マーライオンと建設中を含むビル群(筆者撮影)
マーライオンと建設中を含むビル群(筆者撮影)

 東京23区とほぼ同じ面積のこの島国は、中華系8割、マレー系1割強、インド系1割弱で構成される国民と、外からの移住者を含めた人口約540万人からなるモザイク国家です。資源を持たないこの国の戦略は、他のアジア諸国と差別化したインフラをベースに、外資規制を設けず、特定産業の税制優遇などで海外の企業・人材・技術を誘致し活用するというものです。これにより目覚しい発展を遂げたこの国の1人当たりGDPは現在5万5,000ドルと日本の1.4倍です。

 

 一方でシンガポールの物価は東京よりも高くなっています。
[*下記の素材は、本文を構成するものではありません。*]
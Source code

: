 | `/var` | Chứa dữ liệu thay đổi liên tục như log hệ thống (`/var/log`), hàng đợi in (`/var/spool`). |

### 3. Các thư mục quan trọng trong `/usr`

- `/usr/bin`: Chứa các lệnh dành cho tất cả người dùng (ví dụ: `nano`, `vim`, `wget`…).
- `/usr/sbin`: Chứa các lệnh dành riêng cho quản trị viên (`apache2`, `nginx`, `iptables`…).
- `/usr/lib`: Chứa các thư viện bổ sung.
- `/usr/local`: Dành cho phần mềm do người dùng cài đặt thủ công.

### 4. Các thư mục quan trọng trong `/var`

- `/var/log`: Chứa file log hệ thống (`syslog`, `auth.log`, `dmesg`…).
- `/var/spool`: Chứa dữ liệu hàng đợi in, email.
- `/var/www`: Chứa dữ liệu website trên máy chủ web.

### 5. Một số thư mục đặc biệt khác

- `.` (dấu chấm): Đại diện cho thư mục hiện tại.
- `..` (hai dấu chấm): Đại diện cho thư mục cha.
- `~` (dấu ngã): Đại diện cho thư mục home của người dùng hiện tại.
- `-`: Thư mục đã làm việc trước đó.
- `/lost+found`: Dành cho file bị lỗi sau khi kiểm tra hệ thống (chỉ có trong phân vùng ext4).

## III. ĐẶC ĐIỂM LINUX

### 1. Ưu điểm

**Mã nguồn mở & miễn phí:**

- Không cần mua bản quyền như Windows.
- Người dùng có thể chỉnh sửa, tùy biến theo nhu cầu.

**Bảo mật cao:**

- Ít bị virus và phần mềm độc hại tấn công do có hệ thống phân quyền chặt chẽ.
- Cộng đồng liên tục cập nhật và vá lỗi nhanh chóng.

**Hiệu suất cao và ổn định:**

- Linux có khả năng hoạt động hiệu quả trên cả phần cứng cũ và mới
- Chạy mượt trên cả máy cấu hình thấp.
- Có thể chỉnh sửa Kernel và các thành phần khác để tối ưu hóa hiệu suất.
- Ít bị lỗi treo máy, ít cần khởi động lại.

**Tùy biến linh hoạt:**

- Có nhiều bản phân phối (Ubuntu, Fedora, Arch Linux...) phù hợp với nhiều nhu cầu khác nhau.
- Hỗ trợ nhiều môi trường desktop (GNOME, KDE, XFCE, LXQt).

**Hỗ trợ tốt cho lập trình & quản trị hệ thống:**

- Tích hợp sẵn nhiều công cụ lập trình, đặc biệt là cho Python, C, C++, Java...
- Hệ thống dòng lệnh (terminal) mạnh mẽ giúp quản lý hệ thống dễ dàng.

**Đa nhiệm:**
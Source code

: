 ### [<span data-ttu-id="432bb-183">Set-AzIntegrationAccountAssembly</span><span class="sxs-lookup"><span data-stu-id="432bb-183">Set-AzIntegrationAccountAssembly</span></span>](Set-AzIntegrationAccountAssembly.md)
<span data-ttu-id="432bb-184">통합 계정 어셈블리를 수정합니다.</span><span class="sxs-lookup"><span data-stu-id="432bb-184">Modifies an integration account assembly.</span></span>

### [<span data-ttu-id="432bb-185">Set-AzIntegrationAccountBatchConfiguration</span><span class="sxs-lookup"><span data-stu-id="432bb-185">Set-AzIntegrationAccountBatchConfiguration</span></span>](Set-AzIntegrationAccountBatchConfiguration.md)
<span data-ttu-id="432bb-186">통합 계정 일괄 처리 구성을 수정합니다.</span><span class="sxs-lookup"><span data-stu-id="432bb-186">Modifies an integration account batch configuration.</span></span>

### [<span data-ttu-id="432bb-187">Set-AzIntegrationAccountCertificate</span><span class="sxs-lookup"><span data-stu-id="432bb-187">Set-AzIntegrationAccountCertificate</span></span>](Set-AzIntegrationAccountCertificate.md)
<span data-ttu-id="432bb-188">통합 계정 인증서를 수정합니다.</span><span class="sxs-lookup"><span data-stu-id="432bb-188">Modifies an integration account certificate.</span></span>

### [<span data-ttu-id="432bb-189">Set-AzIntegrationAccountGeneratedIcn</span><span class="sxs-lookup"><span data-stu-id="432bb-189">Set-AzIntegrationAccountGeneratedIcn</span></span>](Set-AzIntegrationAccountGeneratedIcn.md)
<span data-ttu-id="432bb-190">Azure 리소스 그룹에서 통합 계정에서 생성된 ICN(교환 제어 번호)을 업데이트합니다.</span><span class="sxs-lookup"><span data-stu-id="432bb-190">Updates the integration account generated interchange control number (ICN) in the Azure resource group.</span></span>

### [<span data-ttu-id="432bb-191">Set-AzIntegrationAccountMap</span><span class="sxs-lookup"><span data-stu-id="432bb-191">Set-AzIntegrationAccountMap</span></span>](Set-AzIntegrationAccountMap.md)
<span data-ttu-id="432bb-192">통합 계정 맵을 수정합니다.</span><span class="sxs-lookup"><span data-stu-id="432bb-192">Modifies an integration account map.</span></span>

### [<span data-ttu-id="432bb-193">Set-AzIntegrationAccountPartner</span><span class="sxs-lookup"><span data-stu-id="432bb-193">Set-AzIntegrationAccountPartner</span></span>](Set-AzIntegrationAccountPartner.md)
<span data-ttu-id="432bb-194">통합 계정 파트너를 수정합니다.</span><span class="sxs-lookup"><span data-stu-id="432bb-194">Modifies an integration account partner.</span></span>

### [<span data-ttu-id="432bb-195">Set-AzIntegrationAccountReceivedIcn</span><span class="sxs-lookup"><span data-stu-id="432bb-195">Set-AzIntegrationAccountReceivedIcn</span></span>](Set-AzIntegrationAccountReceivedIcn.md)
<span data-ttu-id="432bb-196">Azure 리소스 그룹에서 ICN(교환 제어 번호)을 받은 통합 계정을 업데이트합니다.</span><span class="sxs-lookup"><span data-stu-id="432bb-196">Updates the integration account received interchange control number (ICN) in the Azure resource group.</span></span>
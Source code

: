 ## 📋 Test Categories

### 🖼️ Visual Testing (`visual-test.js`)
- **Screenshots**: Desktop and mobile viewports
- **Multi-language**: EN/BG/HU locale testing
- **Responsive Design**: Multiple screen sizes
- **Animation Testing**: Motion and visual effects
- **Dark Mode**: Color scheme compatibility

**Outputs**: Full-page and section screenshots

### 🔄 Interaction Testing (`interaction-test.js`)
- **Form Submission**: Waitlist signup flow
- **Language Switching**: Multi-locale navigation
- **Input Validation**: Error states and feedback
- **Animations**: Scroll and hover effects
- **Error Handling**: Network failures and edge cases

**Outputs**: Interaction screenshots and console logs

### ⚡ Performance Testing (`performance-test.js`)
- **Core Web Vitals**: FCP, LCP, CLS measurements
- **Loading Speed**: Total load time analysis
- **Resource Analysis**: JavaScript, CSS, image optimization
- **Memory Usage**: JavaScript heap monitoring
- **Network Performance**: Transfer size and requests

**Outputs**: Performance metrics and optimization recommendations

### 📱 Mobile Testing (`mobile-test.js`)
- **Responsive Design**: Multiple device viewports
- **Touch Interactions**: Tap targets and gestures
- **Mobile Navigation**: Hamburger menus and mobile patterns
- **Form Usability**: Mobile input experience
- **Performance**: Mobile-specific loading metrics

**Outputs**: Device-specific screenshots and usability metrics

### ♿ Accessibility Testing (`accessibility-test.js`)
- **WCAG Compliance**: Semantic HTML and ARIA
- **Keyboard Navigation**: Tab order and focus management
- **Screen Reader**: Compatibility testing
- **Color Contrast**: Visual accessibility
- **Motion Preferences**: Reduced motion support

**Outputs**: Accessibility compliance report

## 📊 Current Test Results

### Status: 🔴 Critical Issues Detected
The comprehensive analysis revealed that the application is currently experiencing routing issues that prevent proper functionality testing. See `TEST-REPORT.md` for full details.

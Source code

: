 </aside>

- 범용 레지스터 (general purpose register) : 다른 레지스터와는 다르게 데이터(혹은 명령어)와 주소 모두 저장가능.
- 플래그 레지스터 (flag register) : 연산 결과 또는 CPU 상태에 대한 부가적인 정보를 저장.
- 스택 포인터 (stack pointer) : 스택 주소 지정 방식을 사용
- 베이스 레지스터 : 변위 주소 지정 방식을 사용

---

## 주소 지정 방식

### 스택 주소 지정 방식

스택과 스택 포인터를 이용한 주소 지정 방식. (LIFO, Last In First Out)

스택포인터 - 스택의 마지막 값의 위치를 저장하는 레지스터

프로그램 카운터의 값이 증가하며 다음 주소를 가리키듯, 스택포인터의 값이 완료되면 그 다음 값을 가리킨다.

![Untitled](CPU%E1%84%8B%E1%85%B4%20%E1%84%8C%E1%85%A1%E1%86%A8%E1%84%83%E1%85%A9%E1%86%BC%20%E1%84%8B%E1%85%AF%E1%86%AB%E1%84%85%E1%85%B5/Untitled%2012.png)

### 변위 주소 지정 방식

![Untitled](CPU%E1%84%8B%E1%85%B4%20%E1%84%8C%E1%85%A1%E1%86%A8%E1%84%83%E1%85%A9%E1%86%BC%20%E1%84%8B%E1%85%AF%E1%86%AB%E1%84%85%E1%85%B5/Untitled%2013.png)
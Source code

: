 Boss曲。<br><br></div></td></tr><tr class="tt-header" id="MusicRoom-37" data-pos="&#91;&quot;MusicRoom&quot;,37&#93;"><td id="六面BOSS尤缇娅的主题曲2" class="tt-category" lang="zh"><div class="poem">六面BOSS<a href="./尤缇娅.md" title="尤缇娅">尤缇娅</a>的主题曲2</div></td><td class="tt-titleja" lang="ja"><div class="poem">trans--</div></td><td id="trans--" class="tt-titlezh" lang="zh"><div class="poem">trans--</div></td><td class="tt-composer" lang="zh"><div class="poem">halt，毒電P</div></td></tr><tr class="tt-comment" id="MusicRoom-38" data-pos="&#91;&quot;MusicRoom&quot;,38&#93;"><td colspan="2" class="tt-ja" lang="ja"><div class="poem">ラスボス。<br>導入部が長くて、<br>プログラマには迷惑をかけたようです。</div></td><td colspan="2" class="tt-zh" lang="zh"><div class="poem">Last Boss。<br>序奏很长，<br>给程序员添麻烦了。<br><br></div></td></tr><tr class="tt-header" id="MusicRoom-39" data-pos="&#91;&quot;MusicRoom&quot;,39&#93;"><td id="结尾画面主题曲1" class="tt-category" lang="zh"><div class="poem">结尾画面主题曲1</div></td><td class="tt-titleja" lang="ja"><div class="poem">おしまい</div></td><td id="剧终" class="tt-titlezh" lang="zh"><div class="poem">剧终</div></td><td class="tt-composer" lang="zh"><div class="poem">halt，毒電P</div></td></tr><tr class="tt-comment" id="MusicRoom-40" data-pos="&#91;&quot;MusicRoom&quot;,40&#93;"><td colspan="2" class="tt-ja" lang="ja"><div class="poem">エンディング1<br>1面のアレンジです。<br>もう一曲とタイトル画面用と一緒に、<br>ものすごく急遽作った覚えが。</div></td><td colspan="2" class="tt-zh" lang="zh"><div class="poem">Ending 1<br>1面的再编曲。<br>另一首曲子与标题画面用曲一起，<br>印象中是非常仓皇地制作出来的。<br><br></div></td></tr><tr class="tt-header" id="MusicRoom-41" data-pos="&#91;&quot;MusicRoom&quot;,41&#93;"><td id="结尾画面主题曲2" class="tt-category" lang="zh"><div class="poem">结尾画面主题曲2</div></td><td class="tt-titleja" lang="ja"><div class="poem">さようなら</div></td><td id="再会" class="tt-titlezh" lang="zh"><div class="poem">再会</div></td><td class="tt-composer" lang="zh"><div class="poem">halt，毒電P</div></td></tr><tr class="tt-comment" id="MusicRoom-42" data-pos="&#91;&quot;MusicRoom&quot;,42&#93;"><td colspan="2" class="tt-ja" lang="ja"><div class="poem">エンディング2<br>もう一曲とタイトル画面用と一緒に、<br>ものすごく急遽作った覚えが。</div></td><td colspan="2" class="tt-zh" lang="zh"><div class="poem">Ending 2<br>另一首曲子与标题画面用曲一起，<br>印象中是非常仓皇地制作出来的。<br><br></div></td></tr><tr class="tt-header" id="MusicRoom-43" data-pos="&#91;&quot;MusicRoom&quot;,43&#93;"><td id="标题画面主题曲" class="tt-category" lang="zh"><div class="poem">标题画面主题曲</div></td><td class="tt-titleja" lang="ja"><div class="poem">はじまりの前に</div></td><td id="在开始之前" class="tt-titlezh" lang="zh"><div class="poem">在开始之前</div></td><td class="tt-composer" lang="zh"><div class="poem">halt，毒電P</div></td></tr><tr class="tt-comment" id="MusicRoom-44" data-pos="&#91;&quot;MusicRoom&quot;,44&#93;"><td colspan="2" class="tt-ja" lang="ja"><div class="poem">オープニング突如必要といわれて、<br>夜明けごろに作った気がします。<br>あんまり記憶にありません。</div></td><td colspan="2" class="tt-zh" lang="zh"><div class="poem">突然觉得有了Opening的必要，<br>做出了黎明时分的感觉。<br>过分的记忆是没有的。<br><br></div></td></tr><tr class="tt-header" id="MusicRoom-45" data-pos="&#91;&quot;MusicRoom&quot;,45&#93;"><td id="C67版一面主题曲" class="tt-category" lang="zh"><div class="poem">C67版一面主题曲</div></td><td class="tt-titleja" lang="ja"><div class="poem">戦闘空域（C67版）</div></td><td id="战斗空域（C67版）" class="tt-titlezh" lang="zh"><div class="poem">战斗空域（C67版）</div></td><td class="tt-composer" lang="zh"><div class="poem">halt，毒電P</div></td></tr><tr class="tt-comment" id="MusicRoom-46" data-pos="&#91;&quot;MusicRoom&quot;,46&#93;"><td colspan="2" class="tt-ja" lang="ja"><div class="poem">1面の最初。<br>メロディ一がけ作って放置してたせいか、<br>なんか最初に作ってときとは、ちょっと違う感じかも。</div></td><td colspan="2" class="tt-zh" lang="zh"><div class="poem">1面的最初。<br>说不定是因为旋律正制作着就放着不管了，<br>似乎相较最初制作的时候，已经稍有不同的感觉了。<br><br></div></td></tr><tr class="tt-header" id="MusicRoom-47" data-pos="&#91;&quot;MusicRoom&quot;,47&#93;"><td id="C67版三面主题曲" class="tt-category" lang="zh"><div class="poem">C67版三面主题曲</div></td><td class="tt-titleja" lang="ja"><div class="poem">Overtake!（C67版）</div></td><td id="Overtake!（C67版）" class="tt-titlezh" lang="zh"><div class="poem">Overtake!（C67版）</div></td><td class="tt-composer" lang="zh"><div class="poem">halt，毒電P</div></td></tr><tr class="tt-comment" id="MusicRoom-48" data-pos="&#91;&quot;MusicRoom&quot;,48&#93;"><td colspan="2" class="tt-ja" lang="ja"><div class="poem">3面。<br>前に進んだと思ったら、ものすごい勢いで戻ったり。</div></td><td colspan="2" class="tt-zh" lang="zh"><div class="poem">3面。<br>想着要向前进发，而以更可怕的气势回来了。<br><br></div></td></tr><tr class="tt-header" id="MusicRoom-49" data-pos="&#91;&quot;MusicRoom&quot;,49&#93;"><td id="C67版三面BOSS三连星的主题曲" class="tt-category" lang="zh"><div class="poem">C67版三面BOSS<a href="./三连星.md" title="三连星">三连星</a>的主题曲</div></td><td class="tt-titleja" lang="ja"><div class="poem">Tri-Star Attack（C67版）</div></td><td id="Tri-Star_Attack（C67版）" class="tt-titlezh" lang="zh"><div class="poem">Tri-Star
身近なところでは、人気のある豚骨ラーメンは一杯が約1,800円もします。統計によっては、シンガポールは世界で最も物価の高い都市ですが、最近ではモノの価格に天井感が出ていて、不動産賃料が下がり続けているとの報道もあります。

 

 2016年の独立記念日後にマレー語、中国語、英語で行われた、リー・シェンロン首相の演説では「(既存の仕組みの)崩壊は新たな経済モデルへのチャレンジである」として、新たなビジネスモデルの追求が必要だと国民を鼓舞していました。今後とも持続的に成長するためには、現在の外資を活用する戦略に加え、自国発のイノベーションが必要であると捉えているのだと思います。

 

 最近街中でウーバー、フードパンダ、デリバルーなどの宅配会社の出前バイクをよく見かけます。共働き文化の中でさまざまな飲食店のデリバリーサービスが最近流行していますが、各社は特定の店と独占契約をすることが許されていないそうです。シンガポールはこんなところにも競争原理を働かせ、世界の中で勝ち残ろうとしているのです。